Curtis Free

Husband · Dad · Geek

About | Blog | Code

Blog

A look at paging in the Web-based Android Market @ 21 May 2011

If you have an Android phone and haven't visited the Web-based Android Market, you should check it out. Just this morning, I was glancing over pages of the top free apps and noticed something about the pager (shown below the app results).

The formula is simple. If on a page x, x <= 5, the paging menu allows selection of the first x * 2 pages:

If on a page 5 <= x < 10, the user is always presented with a selection of the first 10 pages:

Then, for any page x >= 10, the user is presented with a list of pages from x -5 through x + 5 (inclusive – total of 11 pages):

This is a departure from the usual: most sites with such paging menus offer the user a constant number of pages for selection (surrounding the current page).

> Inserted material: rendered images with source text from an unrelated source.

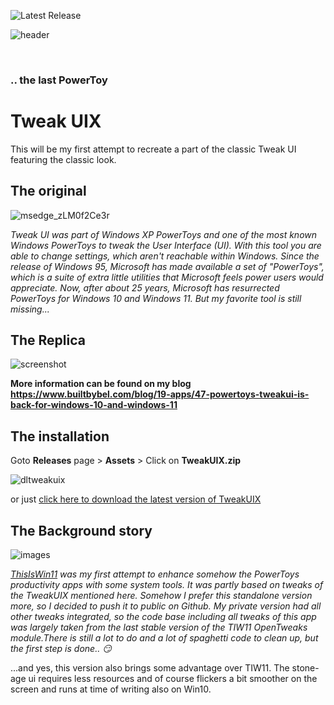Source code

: ![Latest Release](https://img.shields.io/github/v/release/builtbybel/TweakUIX?style=for-the-badge)


![header](https://github.com/builtbybel/TweakUIX/blob/main/assets/header.png)

<br>

### .. the last PowerToy
# Tweak UIX

This will be my first attempt to recreate a part of the classic Tweak UI featuring the classic look.

## The original
![msedge_zLM0f2Ce3r](https://user-images.githubusercontent.com/57478606/154860215-162bd277-5a55-4af2-a4b2-edf48f140453.png)


_Tweak UI was part of Windows XP PowerToys and one of the most known Windows PowerToys to tweak the User Interface (UI). With this tool you are able to change settings, which aren't reachable within Windows. Since the release of Windows 95, Microsoft has made available a set of "PowerToys", which is a suite of extra little utilities that Microsoft feels power users would appreciate. Now, after about 25 years, Microsoft has resurrected PowerToys for Windows 10 and Windows 11. But my favorite tool is still missing..._

## The Replica
![screenshot](https://github.com/builtbybel/TweakUIX/blob/main/assets/tuix.png)

**More information can be found on my blog 
https://www.builtbybel.com/blog/19-apps/47-powertoys-tweakui-is-back-for-windows-10-and-windows-11**

 ## The installation
Goto **Releases** page > **Assets** > Click on **TweakUIX.zip**

 ![dltweakuix](https://user-images.githubusercontent.com/57478606/154859955-2df51981-c994-4ba9-a183-e4735d411cdb.png)
 
 or just [click here to download the latest version of TweakUIX](https://github.com/builtbybel/TweakUIX/releases)

## The Background story

![images](https://user-images.githubusercontent.com/57478606/155418181-35975da3-1e95-4927-8002-f4c4f9e423f1.png)

_[ThisIsWin11](https://github.com/builtbybel/ThisIsWin11/r) was my first attempt to enhance somehow the PowerToys productivity apps with some system tools. It was partly based on tweaks of the TweakUIX mentioned here. Somehow I prefer this standalone version more, so I decided to push it to public on Github. 
My private version had all other tweaks integrated, so the code base including all tweaks of this app was largely taken from the last stable version of the TIW11 OpenTweaks module.There is still a lot to do and a lot of spaghetti code to clean up, but the first step is done.. :smirk:_

...and yes, this version also brings some advantage over TIW11. The stone-age ui requires less resources and of course flickers a bit smoother on the screen and runs at time of writing also on Win10.

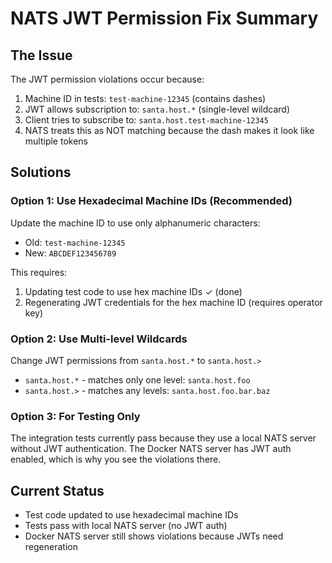 # NATS JWT Permission Fix Summary

## The Issue

The JWT permission violations occur because:
1. Machine ID in tests: `test-machine-12345` (contains dashes)
2. JWT allows subscription to: `santa.host.*` (single-level wildcard)
3. Client tries to subscribe to: `santa.host.test-machine-12345`
4. NATS treats this as NOT matching because the dash makes it look like multiple tokens

## Solutions

### Option 1: Use Hexadecimal Machine IDs (Recommended)
Update the machine ID to use only alphanumeric characters:
- Old: `test-machine-12345`
- New: `ABCDEF123456789`

This requires:
1. Updating test code to use hex machine IDs ✓ (done)
2. Regenerating JWT credentials for the hex machine ID (requires operator key)

### Option 2: Use Multi-level Wildcards
Change JWT permissions from `santa.host.*` to `santa.host.>`
- `santa.host.*` - matches only one level: `santa.host.foo`
- `santa.host.>` - matches any levels: `santa.host.foo.bar.baz`

### Option 3: For Testing Only
The integration tests currently pass because they use a local NATS server without JWT authentication. The Docker NATS server has JWT auth enabled, which is why you see the violations there.

## Current Status
- Test code updated to use hexadecimal machine IDs
- Tests pass with local NATS server (no JWT auth)
- Docker NATS server still shows violations because JWTs need regeneration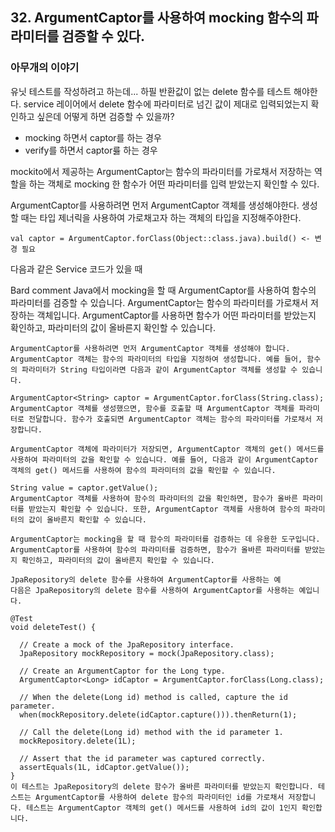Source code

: ## 32. ArgumentCaptor를 사용하여 mocking 함수의 파라미터를 검증할 수 있다.

### 아무개의 이야기
유닛 테스트를 작성하려고 하는데... 하필 반환값이 없는 delete 함수를 테스트 해야한다. service 레이어에서 delete 함수에 파라미터로 넘긴 값이 제대로 입력되었는지 확인하고 싶은데 어떻게 하면 검증할 수 있을까?

- mocking 하면서 captor를 하는 경우
- verify를 하면서 captor릃 하는 경우

mockito에서 제공하는 ArgumentCaptor는 함수의 파라미터를 가로채서 저장하는 역할을 하는 객체로 mocking 한 함수가 어떤 파라미터를 입력 받았는지 확인할 수 있다.

ArgumentCaptor를 사용하려면 먼저 ArgumentCaptor 객체를 생성해야한다. 생성할 때는 타입 제너릭을 사용하여 가로채고자 하는 객체의 타입을 지정해주야한다.

	val captor = ArgumentCaptor.forClass(Object::class.java).build() <- 변경 필요

다음과 같은 Service 코드가 있을 때

Bard comment
	Java에서 mocking을 할 때 ArgumentCaptor를 사용하여 함수의 파라미터를 검증할 수 있습니다. ArgumentCaptor는 함수의 파라미터를 가로채서 저장하는 객체입니다. ArgumentCaptor를 사용하면 함수가 어떤 파라미터를 받았는지 확인하고, 파라미터의 값이 올바른지 확인할 수 있습니다.
	
	ArgumentCaptor를 사용하려면 먼저 ArgumentCaptor 객체를 생성해야 합니다. ArgumentCaptor 객체는 함수의 파라미터의 타입을 지정하여 생성합니다. 예를 들어, 함수의 파라미터가 String 타입이라면 다음과 같이 ArgumentCaptor 객체를 생성할 수 있습니다.
	
	ArgumentCaptor<String> captor = ArgumentCaptor.forClass(String.class);
	ArgumentCaptor 객체를 생성했으면, 함수를 호출할 때 ArgumentCaptor 객체를 파라미터로 전달합니다. 함수가 호출되면 ArgumentCaptor 객체는 함수의 파라미터를 가로채서 저장합니다.
	
	ArgumentCaptor 객체에 파라미터가 저장되면, ArgumentCaptor 객체의 get() 메서드를 사용하여 파라미터의 값을 확인할 수 있습니다. 예를 들어, 다음과 같이 ArgumentCaptor 객체의 get() 메서드를 사용하여 함수의 파라미터의 값을 확인할 수 있습니다.
	
	String value = captor.getValue();
	ArgumentCaptor 객체를 사용하여 함수의 파라미터의 값을 확인하면, 함수가 올바른 파라미터를 받았는지 확인할 수 있습니다. 또한, ArgumentCaptor 객체를 사용하여 함수의 파라미터의 값이 올바른지 확인할 수 있습니다.
	
	ArgumentCaptor는 mocking을 할 때 함수의 파라미터를 검증하는 데 유용한 도구입니다. ArgumentCaptor를 사용하여 함수의 파라미터를 검증하면, 함수가 올바른 파라미터를 받았는지 확인하고, 파라미터의 값이 올바른지 확인할 수 있습니다.
	
	JpaRepository의 delete 함수를 사용하여 ArgumentCaptor를 사용하는 예
	다음은 JpaRepository의 delete 함수를 사용하여 ArgumentCaptor를 사용하는 예입니다.
	
	@Test
	void deleteTest() {
	
	  // Create a mock of the JpaRepository interface.
	  JpaRepository mockRepository = mock(JpaRepository.class);
	
	  // Create an ArgumentCaptor for the Long type.
	  ArgumentCaptor<Long> idCaptor = ArgumentCaptor.forClass(Long.class);
	
	  // When the delete(Long id) method is called, capture the id parameter.
	  when(mockRepository.delete(idCaptor.capture())).thenReturn(1);
	
	  // Call the delete(Long id) method with the id parameter 1.
	  mockRepository.delete(1L);
	
	  // Assert that the id parameter was captured correctly.
	  assertEquals(1L, idCaptor.getValue());
	}
	이 테스트는 JpaRepository의 delete 함수가 올바른 파라미터를 받았는지 확인합니다. 테스트는 ArgumentCaptor를 사용하여 delete 함수의 파라미터인 id를 가로채서 저장합니다. 테스트는 ArgumentCaptor 객체의 get() 메서드를 사용하여 id의 값이 1인지 확인합니다.
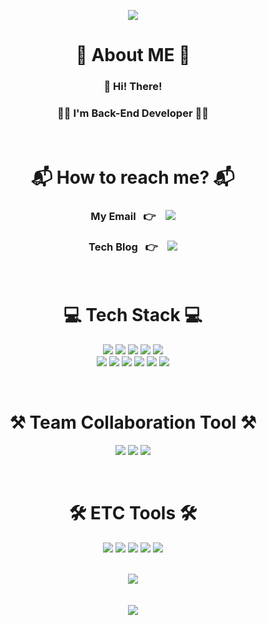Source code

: 
<p align="center">
    <img src="https://capsule-render.vercel.app/api?type=wave&color=438CB5&height=300&section=header&text=Dev%20Seo%20Rex&fontSize=70&fontColor=FFFFFF">
</p>

<div align="center">
    <h1 align="center">🌱 About ME 🌱</h1>
    <h3>👋 Hi! There!</h3>
    <h3>👨‍💻 <b>I'm Back-End Developer</b> 👨‍💻</h3></br>
    <h1>📬 How to reach me? 📬</h1>
    <h3>My Email &nbsp&nbsp👉 &nbsp&nbsp
    <img src="https://img.shields.io/badge/Gmail-d14836?style=flat-square&logo=Gmail&logoColor=white&link=mailto:ckdekrn88@gmail.com"></h3>
    <h3>Tech Blog &nbsp&nbsp👉 &nbsp&nbsp 
    <img src="http://img.shields.io/badge/-Tech%20blog-black?style=flat-square&logo=github&link=https://velog.io/@ch4570"></h3></br>
    <h1 align="center">💻 Tech Stack 💻</h1>
    <p>
    <img src="https://img.shields.io/badge/java-007396?style=for-the-badge&logo=java&logoColor=white"> 
    <img src="https://img.shields.io/badge/javascript-F7DF1E?style=for-the-badge&logo=javascript&logoColor=black"> 
    <img src="https://img.shields.io/badge/html5-E34F26?style=for-the-badge&logo=html5&logoColor=white"> 
    <img src="https://img.shields.io/badge/css3-1572B6?style=for-the-badge&logo=css3&logoColor=white"> 
 <img src="https://img.shields.io/badge/jquery-0769AD?style=for-the-badge&logo=jquery&logoColor=black"><br/>
<img src="https://img.shields.io/badge/Spring-6DB33F?style=for-the-badge&logo=Spring&logoColor=white"> 
    <img src="https://img.shields.io/badge/MyBatis-26689A?style=for-the-badge&logo=&logoColor=white">
    <img src="https://img.shields.io/badge/MySQL-4479A1?style=for-the-badge&logo=MySQL&logoColor=white">
    <img src="https://img.shields.io/badge/Amazon EC2-FF9900?style=for-the-badge&logo=Amazon EC2&logoColor=white"> 
    <img src="https://img.shields.io/badge/Amazon RDS-527FFF?style=for-the-badge&logo=Amazon RDS&logoColor=white"> 
    <img src="https://img.shields.io/badge/Amazon AWS-232F3E?style=for-the-badge&logo=Amazon AWS&logoColor=white"></br>
</p></br>
    <h1> ⚒ Team Collaboration Tool ⚒ </h1>
    <p>
        <img src="https://img.shields.io/badge/GitHub-181717?style=for-the-badge&logo=GitHub&logoColor=white"> 
        <img src="https://img.shields.io/badge/Git-F05032?style=for-the-badge&logo=Git&logoColor=white"> 
        <img src="https://img.shields.io/badge/ERD Cloud-EEEEEE?style=for-the-badge&logo=ERDCloud&logoColor=white">
    </p></br>
    <h1> 🛠 ETC Tools 🛠</h1>
    <p>
        <img src="https://img.shields.io/badge/Visual Studio Code-007ACC?style=for-the-badge&logo=Visual Studio Code&logoColor=white">
        <img src="https://img.shields.io/badge/IntelliJ IDEA-000000?style=for-the-badge&logo=IntelliJ IDEA&logoColor=white"> 
        <img src="https://img.shields.io/badge/Postman-FF6C37?style=for-the-badge&logo=Postman&logoColor=white">
        <img src="https://img.shields.io/badge/Sourcetree-0052CC?style=for-the-badge&logo=Sourcetree&logoColor=white"> 
        <img src="https://img.shields.io/badge/MySQL Workbench-4479A1?style=for-the-badge&logo=MySQL&logoColor=white">
    </p></br>
    <img src="https://github-readme-stats.vercel.app/api?username=ch4570&anuraghazra&show_icons=true&theme=tokyonight"></br></br></br>
    <img src="https://github-readme-solvedac.hyp3rflow.vercel.app/api/?handle=ch4570"></br></br>
    
</div>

But what motivated Google's design? There are multiple possibilities:

  • User experience. Simple: Why show the user so many pages in the menu? The further a user delves into the pages, the further he/she will likely go, so show more pages as the user goes further into the results.

  • Querying. Perhaps the query used on the backend examines only enough data to know that there are a certain number of pages. Most users only visit the earliest pages, so why even consider the later results to determine how many pages there are?

Interesting design, Google.

Update (03 Jul 2011)

It appears that the Market is no longer using the page selector described in this post. Instead, the selector now offers the first 10 pages while on page x < 10, and pages x - 5 through x + 5 (inclusive; 11 total) thereafter until there are too few pages left to do so, at which point the last 11 pages are shown.